Here the job is to retype the data word for word while leaving the pictures aside.

----- Available data

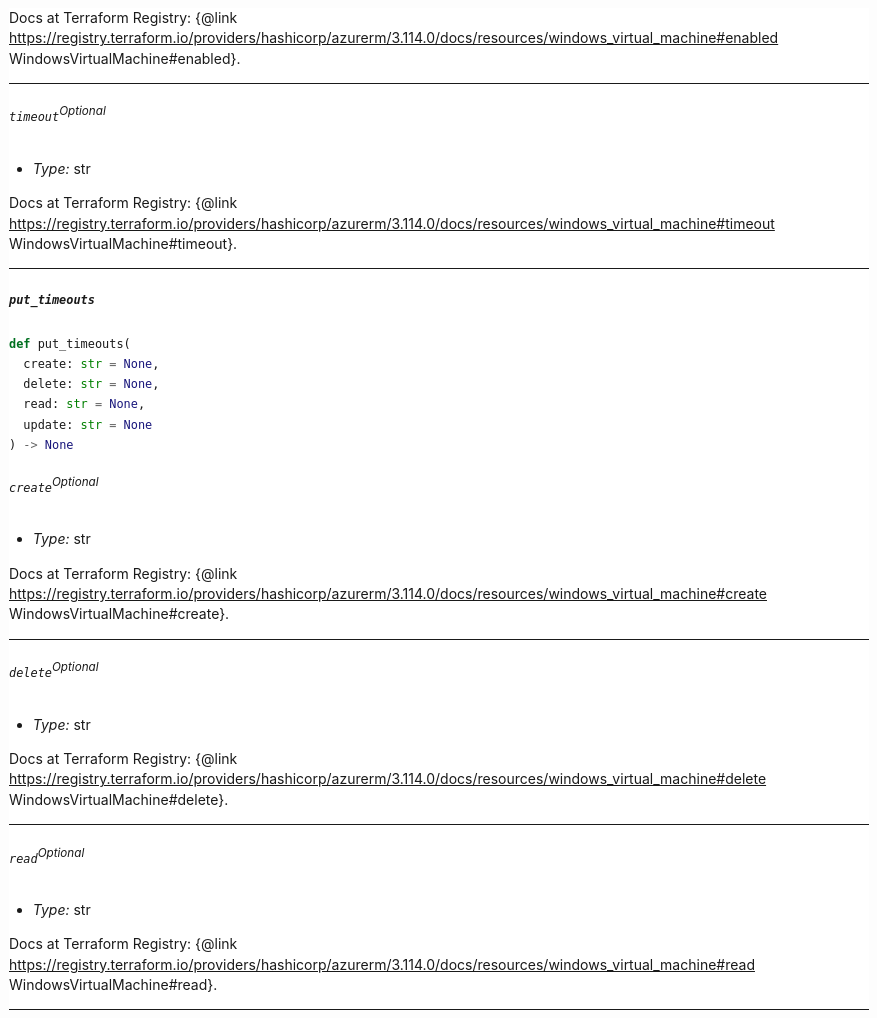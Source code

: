 Docs at Terraform Registry: {@link https://registry.terraform.io/providers/hashicorp/azurerm/3.114.0/docs/resources/windows_virtual_machine#enabled WindowsVirtualMachine#enabled}.

---

###### `timeout`<sup>Optional</sup> <a name="timeout" id="@cdktf/provider-azurerm.windowsVirtualMachine.WindowsVirtualMachine.putTerminationNotification.parameter.timeout"></a>

- *Type:* str

Docs at Terraform Registry: {@link https://registry.terraform.io/providers/hashicorp/azurerm/3.114.0/docs/resources/windows_virtual_machine#timeout WindowsVirtualMachine#timeout}.

---

##### `put_timeouts` <a name="put_timeouts" id="@cdktf/provider-azurerm.windowsVirtualMachine.WindowsVirtualMachine.putTimeouts"></a>

```python
def put_timeouts(
  create: str = None,
  delete: str = None,
  read: str = None,
  update: str = None
) -> None
```

###### `create`<sup>Optional</sup> <a name="create" id="@cdktf/provider-azurerm.windowsVirtualMachine.WindowsVirtualMachine.putTimeouts.parameter.create"></a>

- *Type:* str

Docs at Terraform Registry: {@link https://registry.terraform.io/providers/hashicorp/azurerm/3.114.0/docs/resources/windows_virtual_machine#create WindowsVirtualMachine#create}.

---

###### `delete`<sup>Optional</sup> <a name="delete" id="@cdktf/provider-azurerm.windowsVirtualMachine.WindowsVirtualMachine.putTimeouts.parameter.delete"></a>

- *Type:* str

Docs at Terraform Registry: {@link https://registry.terraform.io/providers/hashicorp/azurerm/3.114.0/docs/resources/windows_virtual_machine#delete WindowsVirtualMachine#delete}.

---

###### `read`<sup>Optional</sup> <a name="read" id="@cdktf/provider-azurerm.windowsVirtualMachine.WindowsVirtualMachine.putTimeouts.parameter.read"></a>

- *Type:* str

Docs at Terraform Registry: {@link https://registry.terraform.io/providers/hashicorp/azurerm/3.114.0/docs/resources/windows_virtual_machine#read WindowsVirtualMachine#read}.

---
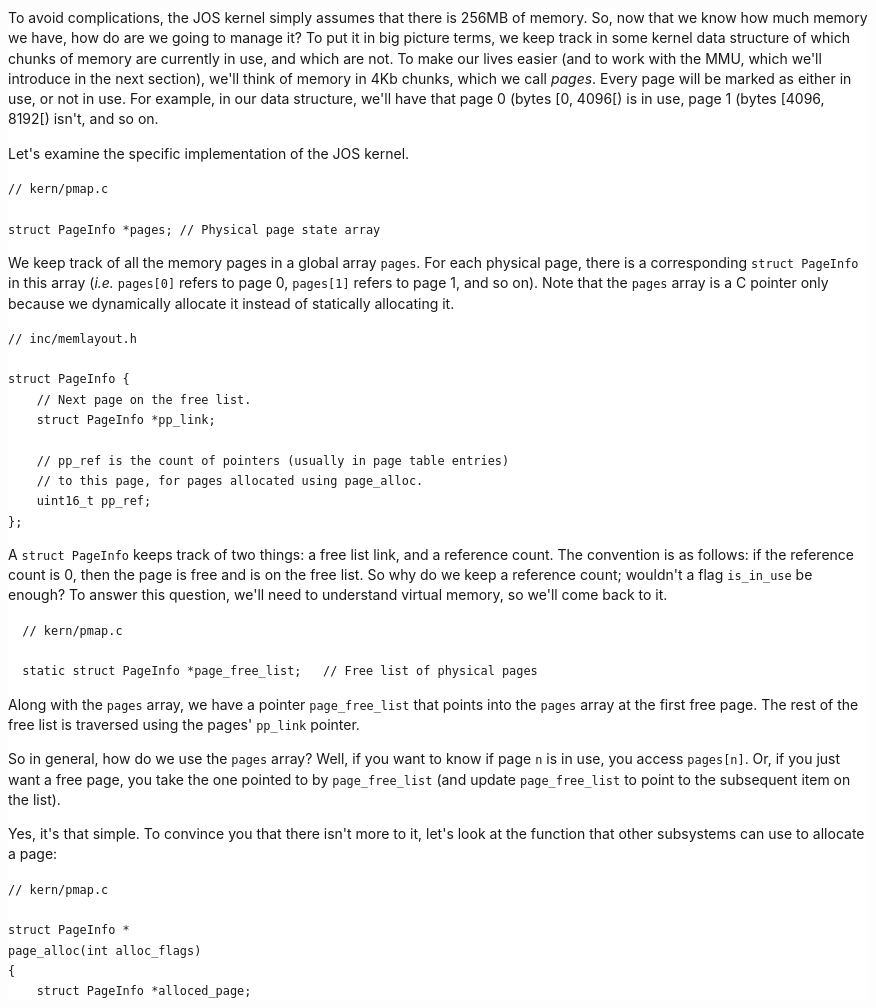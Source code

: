 To avoid complications, the JOS kernel simply assumes that there is 256MB of
memory. So, now that we know how much memory we have, how do are we going to
manage it? To put it in big picture terms, we keep track in some kernel data
structure of which chunks of memory are currently in use, and which are not. To
make our lives easier (and to work with the MMU, which we'll introduce in the
next section), we'll think of memory in 4Kb chunks, which we call *pages*. Every
page will be marked as either in use, or not in use. For example, in our data
structure, we'll have that page 0 (bytes [0, 4096[) is in use, page 1 (bytes
[4096, 8192[) isn't, and so on.

Let's examine the specific implementation of the JOS kernel.

    // kern/pmap.c

    struct PageInfo *pages; // Physical page state array

We keep track of all the memory pages in a global array `pages`. For each
physical page, there is a corresponding `struct PageInfo` in this array (*i.e.*
`pages[0]` refers to page 0, `pages[1]` refers to page 1, and so on). Note that
the `pages` array is a C pointer only because we dynamically allocate it
instead of statically allocating it.

    // inc/memlayout.h

    struct PageInfo {
    	// Next page on the free list.
    	struct PageInfo *pp_link;

    	// pp_ref is the count of pointers (usually in page table entries)
    	// to this page, for pages allocated using page_alloc.
    	uint16_t pp_ref;
    };

A `struct PageInfo` keeps track of two things: a free list link, and a reference
count. The convention is as follows: if the reference count is 0, then the page
is free and is on the free list. So why do we keep a reference count; wouldn't a
flag `is_in_use` be enough? To answer this question, we'll need to understand
virtual memory, so we'll come back to it.

      // kern/pmap.c

      static struct PageInfo *page_free_list;	// Free list of physical pages

Along with the `pages` array, we have a pointer `page_free_list` that points
into the `pages` array at the first free page. The rest of the free list is
traversed using the pages' `pp_link` pointer.

So in general, how do we use the `pages` array? Well, if you want to know if
page `n` is in use, you access `pages[n]`. Or, if you just want a free page, you
take the one pointed to by `page_free_list` (and update `page_free_list` to
point to the subsequent item on the list).

Yes, it's that simple. To convince you that there isn't more to it, let's look
at the function that other subsystems can use to allocate a page:

    // kern/pmap.c

    struct PageInfo *
    page_alloc(int alloc_flags)
    {
        struct PageInfo *alloced_page;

----------

> [Exercise solution]
Source code

: Docs at Terraform Registry: {@link https://registry.terraform.io/providers/hashicorp/azurerm/3.114.0/docs/resources/windows_virtual_machine#enabled WindowsVirtualMachine#enabled}.

---

###### `timeout`<sup>Optional</sup> <a name="timeout" id="@cdktf/provider-azurerm.windowsVirtualMachine.WindowsVirtualMachine.putTerminationNotification.parameter.timeout"></a>

- *Type:* str

Docs at Terraform Registry: {@link https://registry.terraform.io/providers/hashicorp/azurerm/3.114.0/docs/resources/windows_virtual_machine#timeout WindowsVirtualMachine#timeout}.

---

##### `put_timeouts` <a name="put_timeouts" id="@cdktf/provider-azurerm.windowsVirtualMachine.WindowsVirtualMachine.putTimeouts"></a>

```python
def put_timeouts(
  create: str = None,
  delete: str = None,
  read: str = None,
  update: str = None
) -> None
```

###### `create`<sup>Optional</sup> <a name="create" id="@cdktf/provider-azurerm.windowsVirtualMachine.WindowsVirtualMachine.putTimeouts.parameter.create"></a>

- *Type:* str

Docs at Terraform Registry: {@link https://registry.terraform.io/providers/hashicorp/azurerm/3.114.0/docs/resources/windows_virtual_machine#create WindowsVirtualMachine#create}.

---

###### `delete`<sup>Optional</sup> <a name="delete" id="@cdktf/provider-azurerm.windowsVirtualMachine.WindowsVirtualMachine.putTimeouts.parameter.delete"></a>

- *Type:* str

Docs at Terraform Registry: {@link https://registry.terraform.io/providers/hashicorp/azurerm/3.114.0/docs/resources/windows_virtual_machine#delete WindowsVirtualMachine#delete}.

---

###### `read`<sup>Optional</sup> <a name="read" id="@cdktf/provider-azurerm.windowsVirtualMachine.WindowsVirtualMachine.putTimeouts.parameter.read"></a>

- *Type:* str

Docs at Terraform Registry: {@link https://registry.terraform.io/providers/hashicorp/azurerm/3.114.0/docs/resources/windows_virtual_machine#read WindowsVirtualMachine#read}.

---
Source code

: To avoid complications, the JOS kernel simply assumes that there is 256MB of
memory. So, now that we know how much memory we have, how do are we going to
manage it? To put it in big picture terms, we keep track in some kernel data
structure of which chunks of memory are currently in use, and which are not. To
make our lives easier (and to work with the MMU, which we'll introduce in the
next section), we'll think of memory in 4Kb chunks, which we call *pages*. Every
page will be marked as either in use, or not in use. For example, in our data
structure, we'll have that page 0 (bytes [0, 4096[) is in use, page 1 (bytes
[4096, 8192[) isn't, and so on.

Let's examine the specific implementation of the JOS kernel.

    // kern/pmap.c

    struct PageInfo *pages; // Physical page state array

We keep track of all the memory pages in a global array `pages`. For each
physical page, there is a corresponding `struct PageInfo` in this array (*i.e.*
`pages[0]` refers to page 0, `pages[1]` refers to page 1, and so on). Note that
the `pages` array is a C pointer only because we dynamically allocate it
instead of statically allocating it.

    // inc/memlayout.h

    struct PageInfo {
    	// Next page on the free list.
    	struct PageInfo *pp_link;

    	// pp_ref is the count of pointers (usually in page table entries)
    	// to this page, for pages allocated using page_alloc.
    	uint16_t pp_ref;
    };

A `struct PageInfo` keeps track of two things: a free list link, and a reference
count. The convention is as follows: if the reference count is 0, then the page
is free and is on the free list. So why do we keep a reference count; wouldn't a
flag `is_in_use` be enough? To answer this question, we'll need to understand
virtual memory, so we'll come back to it.

      // kern/pmap.c

      static struct PageInfo *page_free_list;	// Free list of physical pages

Along with the `pages` array, we have a pointer `page_free_list` that points
into the `pages` array at the first free page. The rest of the free list is
traversed using the pages' `pp_link` pointer.

So in general, how do we use the `pages` array? Well, if you want to know if
page `n` is in use, you access `pages[n]`. Or, if you just want a free page, you
take the one pointed to by `page_free_list` (and update `page_free_list` to
point to the subsequent item on the list).

Yes, it's that simple. To convince you that there isn't more to it, let's look
at the function that other subsystems can use to allocate a page:

    // kern/pmap.c

    struct PageInfo *
    page_alloc(int alloc_flags)
    {
        struct PageInfo *alloced_page;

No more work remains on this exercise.